■ EXERCISE GOAL ■
In full and word for word, copy the records that follow.

(Records from a collection)
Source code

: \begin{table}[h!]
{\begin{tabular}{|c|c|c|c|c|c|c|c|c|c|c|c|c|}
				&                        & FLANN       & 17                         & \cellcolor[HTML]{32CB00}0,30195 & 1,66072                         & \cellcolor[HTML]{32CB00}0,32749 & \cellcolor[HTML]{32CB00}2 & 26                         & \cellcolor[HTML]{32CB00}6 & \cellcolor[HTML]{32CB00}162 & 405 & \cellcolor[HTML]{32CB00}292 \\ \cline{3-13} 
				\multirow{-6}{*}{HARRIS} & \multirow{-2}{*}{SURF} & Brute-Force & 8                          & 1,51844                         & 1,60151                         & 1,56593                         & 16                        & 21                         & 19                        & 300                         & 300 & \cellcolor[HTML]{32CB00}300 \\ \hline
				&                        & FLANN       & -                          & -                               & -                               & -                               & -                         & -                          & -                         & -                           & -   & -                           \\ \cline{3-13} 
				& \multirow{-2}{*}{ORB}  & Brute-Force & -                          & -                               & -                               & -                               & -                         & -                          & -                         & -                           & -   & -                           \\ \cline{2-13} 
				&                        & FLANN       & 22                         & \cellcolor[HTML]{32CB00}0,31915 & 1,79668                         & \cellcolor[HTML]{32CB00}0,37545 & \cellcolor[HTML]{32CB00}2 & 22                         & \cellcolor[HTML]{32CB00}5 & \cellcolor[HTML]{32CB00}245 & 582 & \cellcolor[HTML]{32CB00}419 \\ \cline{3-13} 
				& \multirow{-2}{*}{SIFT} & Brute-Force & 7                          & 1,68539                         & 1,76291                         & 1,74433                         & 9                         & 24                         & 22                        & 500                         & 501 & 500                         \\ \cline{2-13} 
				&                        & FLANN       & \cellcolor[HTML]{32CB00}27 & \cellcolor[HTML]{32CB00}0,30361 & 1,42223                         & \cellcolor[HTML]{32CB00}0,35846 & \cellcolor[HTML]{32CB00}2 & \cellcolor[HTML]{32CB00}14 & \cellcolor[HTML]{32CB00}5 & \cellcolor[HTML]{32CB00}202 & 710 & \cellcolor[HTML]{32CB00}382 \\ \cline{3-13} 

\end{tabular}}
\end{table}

■ YOUR SOLUTION ■
Source code

: \begin{table}[h!]
{\begin{tabular}{|c|c|c|c|c|c|c|c|c|c|c|c|c|}
				&                        & FLANN       & 17                         & \cellcolor[HTML]{32CB00}0,30195 & 1,66072                         & \cellcolor[HTML]{32CB00}0,32749 & \cellcolor[HTML]{32CB00}2 & 26                         & \cellcolor[HTML]{32CB00}6 & \cellcolor[HTML]{32CB00}162 & 405 & \cellcolor[HTML]{32CB00}292 \\ \cline{3-13} 
				\multirow{-6}{*}{HARRIS} & \multirow{-2}{*}{SURF} & Brute-Force & 8                          & 1,51844                         & 1,60151                         & 1,56593                         & 16                        & 21                         & 19                        & 300                         & 300 & \cellcolor[HTML]{32CB00}300 \\ \hline
				&                        & FLANN       & -                          & -                               & -                               & -                               & -                         & -                          & -                         & -                           & -   & -                           \\ \cline{3-13} 
				& \multirow{-2}{*}{ORB}  & Brute-Force & -                          & -                               & -                               & -                               & -                         & -                          & -                         & -                           & -   & -                           \\ \cline{2-13} 
				&                        & FLANN       & 22                         & \cellcolor[HTML]{32CB00}0,31915 & 1,79668                         & \cellcolor[HTML]{32CB00}0,37545 & \cellcolor[HTML]{32CB00}2 & 22                         & \cellcolor[HTML]{32CB00}5 & \cellcolor[HTML]{32CB00}245 & 582 & \cellcolor[HTML]{32CB00}419 \\ \cline{3-13} 
				& \multirow{-2}{*}{SIFT} & Brute-Force & 7                          & 1,68539                         & 1,76291                         & 1,74433                         & 9                         & 24                         & 22                        & 500                         & 501 & 500                         \\ \cline{2-13} 
				&                        & FLANN       & \cellcolor[HTML]{32CB00}27 & \cellcolor[HTML]{32CB00}0,30361 & 1,42223                         & \cellcolor[HTML]{32CB00}0,35846 & \cellcolor[HTML]{32CB00}2 & \cellcolor[HTML]{32CB00}14 & \cellcolor[HTML]{32CB00}5 & \cellcolor[HTML]{32CB00}202 & 710 & \cellcolor[HTML]{32CB00}382 \\ \cline{3-13} 

\end{tabular}}
\end{table}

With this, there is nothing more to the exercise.